I feel like the new version of the AFI Top 100 American movies list is an improvement over the version from ten years ago; creaky movies like Guess Who's Coming to Dinner and The Jazz Singer were kicked out in favor of The General and Nashville and the whole thing just feels more modern. I like these lists, not merely because I like lists but also because I agree with the idea that these kinds of lists bring more attention to the existence of old movies and therefore get more people to explore movies they'd otherwise never care about. Sure, the list is kind of middle-brow and safe, but that's to be expected - I don't expect the AFI to promote Eraserhead, which they helped to produce, or Pink Flamingos on a primetime TV special.
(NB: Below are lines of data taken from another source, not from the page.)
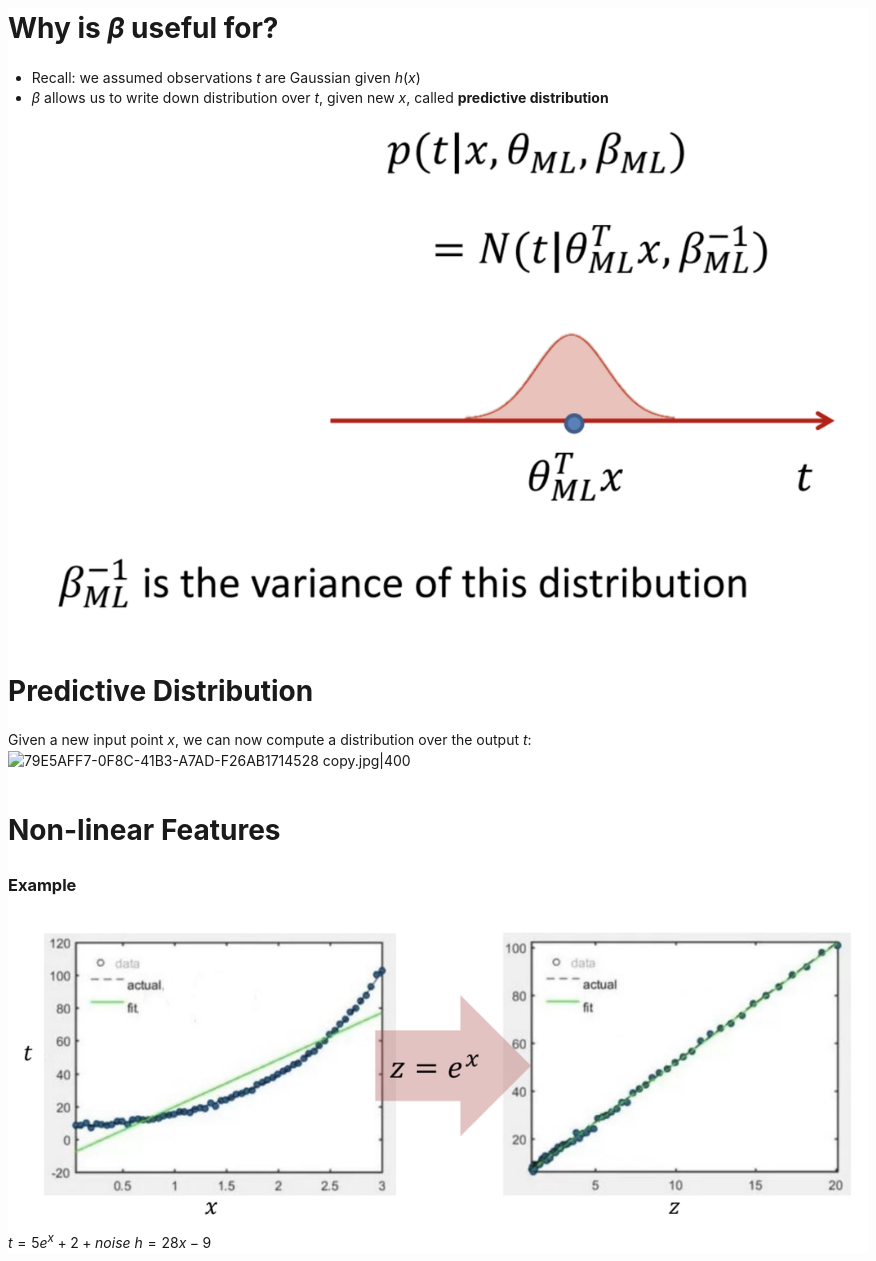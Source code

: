 # Why is $\beta$ useful for?
- Recall: we assumed observations $t$ are Gaussian given $h(x)$
- $\beta$ allows us to write down distribution over $t$, given new $x$, called **predictive distribution**
![Pasted image 20221022195253.png|400](./attatchments/Pasted%20image%2020221022195253.png)

# Predictive Distribution
Given a new input point $x$, we can now compute a distribution over the output $t$:
![79E5AFF7-0F8C-41B3-A7AD-F26AB1714528 copy.jpg|400](79E5AFF7-0F8C-41B3-A7AD-F26AB1714528%20copy.jpg)

# Non-linear Features
### Example
![Pasted image 20221022195704.png|600](./attatchments/Pasted%20image%2020221022195704.png)
$t=5e^x+2+noise$
	$h=28x-9$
One interesting change from the old list to the new was the swap of D.W. Griffith's Intolerance for his earlier The Birth of a Nation; a good idea, since Birth is notoriously racist. What strikes me as odd is Roger Ebert's quote on the matter, where he says that in his estimation, Birth is the "better film" of the two, because it was influential and invented cinema. No argument on those points, but influential does not 'better' make, and the film's racism, to me, disqualifies it from being a good film in any way; and this isn't just casual racism of a contemporary, 'they didn't know any better' variety; Birth of a Nation is a deeply racist movie down to its very core; promoting the Klan and bemoaning the decline of the White Race in the South are key to the film's existence. What is Ebert thinking?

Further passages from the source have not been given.